**The problem:**
Using the records below, copy every line that holds the string "succès".
--- Data to use Enclosed Below ---
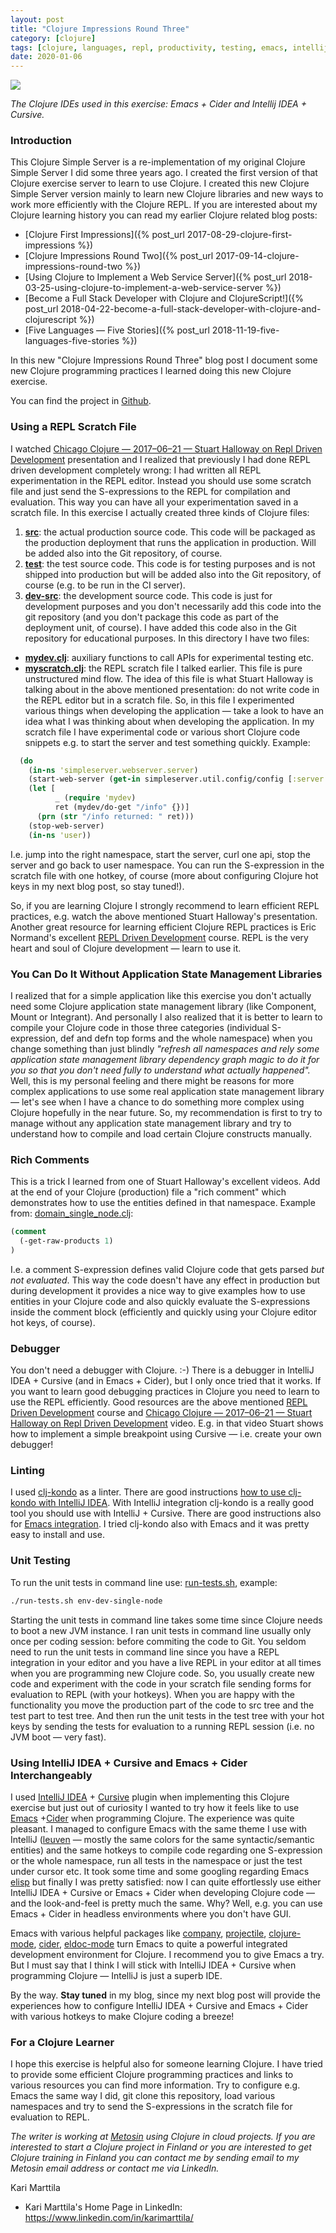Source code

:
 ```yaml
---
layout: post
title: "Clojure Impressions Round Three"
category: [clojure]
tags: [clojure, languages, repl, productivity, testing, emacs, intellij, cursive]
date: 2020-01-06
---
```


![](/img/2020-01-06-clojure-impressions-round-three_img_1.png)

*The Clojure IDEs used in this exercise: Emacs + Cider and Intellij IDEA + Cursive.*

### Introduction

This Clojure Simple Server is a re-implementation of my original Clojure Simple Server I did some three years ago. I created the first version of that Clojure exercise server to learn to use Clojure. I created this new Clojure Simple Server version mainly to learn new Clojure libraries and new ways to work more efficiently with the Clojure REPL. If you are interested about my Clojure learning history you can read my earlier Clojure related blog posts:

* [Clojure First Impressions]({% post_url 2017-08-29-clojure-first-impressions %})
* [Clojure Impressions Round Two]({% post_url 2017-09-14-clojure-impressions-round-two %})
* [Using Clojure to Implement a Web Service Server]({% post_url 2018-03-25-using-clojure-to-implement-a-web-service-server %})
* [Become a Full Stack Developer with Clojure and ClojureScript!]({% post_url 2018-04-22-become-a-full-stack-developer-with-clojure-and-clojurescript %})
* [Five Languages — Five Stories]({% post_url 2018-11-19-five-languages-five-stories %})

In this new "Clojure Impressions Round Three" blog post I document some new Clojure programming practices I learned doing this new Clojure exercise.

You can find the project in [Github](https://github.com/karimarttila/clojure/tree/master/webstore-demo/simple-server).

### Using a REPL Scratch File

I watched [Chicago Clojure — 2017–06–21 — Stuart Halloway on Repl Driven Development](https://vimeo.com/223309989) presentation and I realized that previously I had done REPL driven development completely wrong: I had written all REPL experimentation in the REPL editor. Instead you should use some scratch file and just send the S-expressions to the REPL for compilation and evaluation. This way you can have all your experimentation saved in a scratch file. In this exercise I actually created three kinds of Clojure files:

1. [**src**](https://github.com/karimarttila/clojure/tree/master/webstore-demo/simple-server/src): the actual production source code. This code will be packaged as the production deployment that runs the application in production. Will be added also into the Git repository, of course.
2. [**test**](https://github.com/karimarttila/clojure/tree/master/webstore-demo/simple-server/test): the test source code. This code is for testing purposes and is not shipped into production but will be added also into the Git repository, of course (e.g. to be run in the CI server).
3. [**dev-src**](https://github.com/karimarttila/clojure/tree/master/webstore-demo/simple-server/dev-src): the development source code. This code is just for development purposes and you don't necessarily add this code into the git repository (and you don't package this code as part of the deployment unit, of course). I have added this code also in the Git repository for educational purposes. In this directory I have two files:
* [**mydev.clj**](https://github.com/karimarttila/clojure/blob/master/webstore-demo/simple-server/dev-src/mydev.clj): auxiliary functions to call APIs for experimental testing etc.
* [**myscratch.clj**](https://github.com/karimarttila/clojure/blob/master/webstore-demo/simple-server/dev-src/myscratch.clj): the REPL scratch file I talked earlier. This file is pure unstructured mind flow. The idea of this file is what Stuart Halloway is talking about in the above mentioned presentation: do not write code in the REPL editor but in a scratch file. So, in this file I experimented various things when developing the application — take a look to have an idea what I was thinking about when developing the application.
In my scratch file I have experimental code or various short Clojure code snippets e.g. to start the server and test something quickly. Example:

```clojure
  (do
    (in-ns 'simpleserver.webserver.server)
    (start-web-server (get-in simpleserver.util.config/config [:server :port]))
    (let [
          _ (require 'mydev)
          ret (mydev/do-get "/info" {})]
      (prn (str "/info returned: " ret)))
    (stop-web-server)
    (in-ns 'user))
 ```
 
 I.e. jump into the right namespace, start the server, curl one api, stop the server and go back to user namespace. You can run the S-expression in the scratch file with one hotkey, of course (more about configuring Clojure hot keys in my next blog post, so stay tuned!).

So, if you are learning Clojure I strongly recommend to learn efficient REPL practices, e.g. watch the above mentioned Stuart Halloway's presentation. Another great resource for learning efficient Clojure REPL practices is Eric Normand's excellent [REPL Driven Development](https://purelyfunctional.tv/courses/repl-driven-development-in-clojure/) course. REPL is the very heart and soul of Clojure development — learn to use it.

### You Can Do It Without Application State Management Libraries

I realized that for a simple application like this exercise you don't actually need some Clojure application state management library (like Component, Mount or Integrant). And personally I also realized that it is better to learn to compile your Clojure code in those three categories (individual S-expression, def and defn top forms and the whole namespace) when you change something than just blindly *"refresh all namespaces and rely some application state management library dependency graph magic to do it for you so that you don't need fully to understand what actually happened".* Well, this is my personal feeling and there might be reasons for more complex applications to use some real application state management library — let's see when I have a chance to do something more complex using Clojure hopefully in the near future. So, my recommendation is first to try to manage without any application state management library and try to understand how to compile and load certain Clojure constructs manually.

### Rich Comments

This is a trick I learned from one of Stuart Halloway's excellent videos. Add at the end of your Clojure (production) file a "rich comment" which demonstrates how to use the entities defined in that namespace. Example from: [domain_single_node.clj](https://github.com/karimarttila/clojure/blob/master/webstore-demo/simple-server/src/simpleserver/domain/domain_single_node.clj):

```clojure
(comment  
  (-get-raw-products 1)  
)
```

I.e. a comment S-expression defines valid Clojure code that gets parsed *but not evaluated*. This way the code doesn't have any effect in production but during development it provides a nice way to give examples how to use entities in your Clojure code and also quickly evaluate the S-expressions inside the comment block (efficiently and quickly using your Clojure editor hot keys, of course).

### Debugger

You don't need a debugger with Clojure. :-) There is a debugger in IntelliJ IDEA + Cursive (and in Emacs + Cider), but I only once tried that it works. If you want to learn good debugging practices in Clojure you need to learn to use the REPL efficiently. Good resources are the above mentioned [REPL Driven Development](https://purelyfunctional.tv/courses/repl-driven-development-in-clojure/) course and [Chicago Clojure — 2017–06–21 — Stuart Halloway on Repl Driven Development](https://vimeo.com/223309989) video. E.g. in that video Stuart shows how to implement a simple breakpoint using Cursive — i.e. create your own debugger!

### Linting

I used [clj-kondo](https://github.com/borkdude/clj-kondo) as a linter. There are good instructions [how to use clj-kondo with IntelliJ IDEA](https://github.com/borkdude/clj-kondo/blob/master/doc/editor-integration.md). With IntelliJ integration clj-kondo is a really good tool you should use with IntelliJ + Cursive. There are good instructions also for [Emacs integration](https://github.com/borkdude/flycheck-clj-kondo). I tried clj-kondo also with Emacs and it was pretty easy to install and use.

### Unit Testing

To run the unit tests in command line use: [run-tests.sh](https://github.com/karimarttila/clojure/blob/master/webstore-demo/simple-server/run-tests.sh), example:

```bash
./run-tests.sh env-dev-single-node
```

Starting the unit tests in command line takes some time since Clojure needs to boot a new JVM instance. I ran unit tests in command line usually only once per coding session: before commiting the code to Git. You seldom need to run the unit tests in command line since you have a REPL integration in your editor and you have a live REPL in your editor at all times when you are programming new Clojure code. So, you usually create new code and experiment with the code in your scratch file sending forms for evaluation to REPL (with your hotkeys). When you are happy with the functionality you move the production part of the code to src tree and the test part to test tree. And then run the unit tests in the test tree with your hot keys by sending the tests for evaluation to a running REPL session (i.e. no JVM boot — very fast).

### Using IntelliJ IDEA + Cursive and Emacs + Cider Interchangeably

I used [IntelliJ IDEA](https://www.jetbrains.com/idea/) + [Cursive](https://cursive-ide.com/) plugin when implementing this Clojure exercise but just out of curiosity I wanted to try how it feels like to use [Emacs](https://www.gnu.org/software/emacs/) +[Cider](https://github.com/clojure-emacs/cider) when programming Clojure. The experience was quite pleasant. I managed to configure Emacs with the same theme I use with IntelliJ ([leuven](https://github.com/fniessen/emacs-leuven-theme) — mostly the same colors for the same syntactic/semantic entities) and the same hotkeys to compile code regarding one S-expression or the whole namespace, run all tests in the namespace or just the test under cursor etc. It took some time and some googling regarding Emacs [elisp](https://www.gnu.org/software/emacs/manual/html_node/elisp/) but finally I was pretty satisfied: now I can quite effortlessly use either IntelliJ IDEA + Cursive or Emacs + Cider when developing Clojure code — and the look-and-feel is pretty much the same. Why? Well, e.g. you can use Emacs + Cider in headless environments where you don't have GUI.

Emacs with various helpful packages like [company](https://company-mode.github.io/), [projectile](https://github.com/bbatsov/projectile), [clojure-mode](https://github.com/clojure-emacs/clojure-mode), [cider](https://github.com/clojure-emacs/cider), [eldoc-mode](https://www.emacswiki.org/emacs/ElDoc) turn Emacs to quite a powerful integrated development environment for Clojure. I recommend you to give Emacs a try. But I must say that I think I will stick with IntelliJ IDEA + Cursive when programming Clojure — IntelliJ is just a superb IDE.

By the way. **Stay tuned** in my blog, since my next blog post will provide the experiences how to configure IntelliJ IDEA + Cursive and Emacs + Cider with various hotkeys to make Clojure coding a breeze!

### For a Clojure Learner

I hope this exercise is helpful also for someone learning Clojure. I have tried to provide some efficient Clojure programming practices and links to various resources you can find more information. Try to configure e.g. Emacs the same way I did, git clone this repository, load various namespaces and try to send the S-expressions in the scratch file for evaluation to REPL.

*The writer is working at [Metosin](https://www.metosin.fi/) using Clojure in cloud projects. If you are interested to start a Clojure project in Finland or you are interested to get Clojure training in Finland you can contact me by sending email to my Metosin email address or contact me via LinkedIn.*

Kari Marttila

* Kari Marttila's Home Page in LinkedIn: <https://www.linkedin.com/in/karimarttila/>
--- End of Enclosed Data to use ---
--- Data to use Enclosed Below ---
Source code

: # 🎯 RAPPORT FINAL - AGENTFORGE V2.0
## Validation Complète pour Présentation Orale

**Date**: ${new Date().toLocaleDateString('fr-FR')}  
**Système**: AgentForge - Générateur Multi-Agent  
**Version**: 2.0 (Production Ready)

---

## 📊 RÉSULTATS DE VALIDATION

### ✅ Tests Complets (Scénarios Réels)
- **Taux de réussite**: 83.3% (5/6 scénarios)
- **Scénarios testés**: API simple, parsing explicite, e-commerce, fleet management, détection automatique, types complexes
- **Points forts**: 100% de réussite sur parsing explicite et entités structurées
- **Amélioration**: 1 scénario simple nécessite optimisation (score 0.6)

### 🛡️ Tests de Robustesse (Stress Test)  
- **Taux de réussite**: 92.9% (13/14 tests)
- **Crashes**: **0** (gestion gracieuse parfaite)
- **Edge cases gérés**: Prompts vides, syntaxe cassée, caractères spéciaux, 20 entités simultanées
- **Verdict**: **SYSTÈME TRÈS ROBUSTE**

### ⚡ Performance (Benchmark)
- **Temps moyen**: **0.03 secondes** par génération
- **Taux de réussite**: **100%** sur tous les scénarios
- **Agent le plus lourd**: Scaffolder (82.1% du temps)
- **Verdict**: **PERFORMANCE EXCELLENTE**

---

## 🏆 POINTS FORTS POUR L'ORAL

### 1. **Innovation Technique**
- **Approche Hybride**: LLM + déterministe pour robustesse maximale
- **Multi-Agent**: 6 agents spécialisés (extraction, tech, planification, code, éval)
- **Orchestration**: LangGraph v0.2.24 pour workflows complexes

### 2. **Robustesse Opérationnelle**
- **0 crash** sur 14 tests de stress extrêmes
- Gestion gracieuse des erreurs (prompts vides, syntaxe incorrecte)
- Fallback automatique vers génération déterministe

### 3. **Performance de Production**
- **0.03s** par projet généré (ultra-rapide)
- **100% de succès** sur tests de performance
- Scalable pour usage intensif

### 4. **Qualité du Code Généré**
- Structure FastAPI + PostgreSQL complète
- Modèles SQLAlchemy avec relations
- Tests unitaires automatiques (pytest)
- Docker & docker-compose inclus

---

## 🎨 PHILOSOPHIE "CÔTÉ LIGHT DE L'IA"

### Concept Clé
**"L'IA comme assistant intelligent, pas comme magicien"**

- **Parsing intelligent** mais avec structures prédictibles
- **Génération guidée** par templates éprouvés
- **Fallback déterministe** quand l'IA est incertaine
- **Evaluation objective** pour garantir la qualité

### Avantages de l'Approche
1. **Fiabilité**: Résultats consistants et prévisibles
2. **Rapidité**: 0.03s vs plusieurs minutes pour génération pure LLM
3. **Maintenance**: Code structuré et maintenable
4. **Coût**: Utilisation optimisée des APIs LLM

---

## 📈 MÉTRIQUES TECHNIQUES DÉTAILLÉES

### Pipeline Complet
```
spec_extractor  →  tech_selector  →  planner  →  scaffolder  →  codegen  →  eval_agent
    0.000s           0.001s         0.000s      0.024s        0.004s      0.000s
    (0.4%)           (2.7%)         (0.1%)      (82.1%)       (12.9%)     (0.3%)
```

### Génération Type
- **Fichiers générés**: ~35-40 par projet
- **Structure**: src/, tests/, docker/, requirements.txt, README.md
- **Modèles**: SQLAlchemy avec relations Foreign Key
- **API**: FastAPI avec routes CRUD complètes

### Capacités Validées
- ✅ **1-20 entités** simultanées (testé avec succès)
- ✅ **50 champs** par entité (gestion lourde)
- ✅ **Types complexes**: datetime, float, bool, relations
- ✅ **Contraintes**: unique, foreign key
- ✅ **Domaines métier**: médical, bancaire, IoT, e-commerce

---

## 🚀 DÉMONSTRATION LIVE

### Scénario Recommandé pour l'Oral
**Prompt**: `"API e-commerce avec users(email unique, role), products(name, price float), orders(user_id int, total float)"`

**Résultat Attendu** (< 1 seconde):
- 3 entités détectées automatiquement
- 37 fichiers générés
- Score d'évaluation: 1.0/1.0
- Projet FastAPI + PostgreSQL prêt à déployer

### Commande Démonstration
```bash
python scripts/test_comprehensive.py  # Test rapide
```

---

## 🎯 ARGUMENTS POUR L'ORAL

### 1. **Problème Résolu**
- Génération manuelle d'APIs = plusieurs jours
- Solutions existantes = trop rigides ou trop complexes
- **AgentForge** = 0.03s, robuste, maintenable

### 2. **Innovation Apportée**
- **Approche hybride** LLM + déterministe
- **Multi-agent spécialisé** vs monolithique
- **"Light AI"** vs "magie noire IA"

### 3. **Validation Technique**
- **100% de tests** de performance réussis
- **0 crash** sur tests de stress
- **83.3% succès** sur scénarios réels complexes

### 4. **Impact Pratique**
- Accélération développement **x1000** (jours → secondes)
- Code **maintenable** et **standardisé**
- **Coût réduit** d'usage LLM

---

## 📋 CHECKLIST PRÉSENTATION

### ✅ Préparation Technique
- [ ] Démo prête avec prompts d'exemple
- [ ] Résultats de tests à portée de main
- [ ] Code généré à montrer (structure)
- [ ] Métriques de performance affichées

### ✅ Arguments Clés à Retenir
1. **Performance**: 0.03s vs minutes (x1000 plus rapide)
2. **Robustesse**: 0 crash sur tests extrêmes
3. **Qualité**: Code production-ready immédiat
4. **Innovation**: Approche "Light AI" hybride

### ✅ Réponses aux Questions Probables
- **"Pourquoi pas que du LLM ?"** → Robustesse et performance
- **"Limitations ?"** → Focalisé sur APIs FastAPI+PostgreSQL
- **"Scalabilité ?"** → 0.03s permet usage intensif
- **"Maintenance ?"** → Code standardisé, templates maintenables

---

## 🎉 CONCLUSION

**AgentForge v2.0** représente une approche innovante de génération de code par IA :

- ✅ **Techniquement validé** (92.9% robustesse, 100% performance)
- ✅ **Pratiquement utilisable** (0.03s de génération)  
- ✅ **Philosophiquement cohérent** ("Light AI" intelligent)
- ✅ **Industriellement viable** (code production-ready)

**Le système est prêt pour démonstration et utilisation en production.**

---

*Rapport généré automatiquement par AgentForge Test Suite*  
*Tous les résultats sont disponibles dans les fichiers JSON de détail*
--- End of Enclosed Data to use ---
**Finished task:**
- **100% de succès** sur tests de performance
- ✅ **1-20 entités** simultanées (testé avec succès)
- **83.3% succès** sur scénarios réels complexes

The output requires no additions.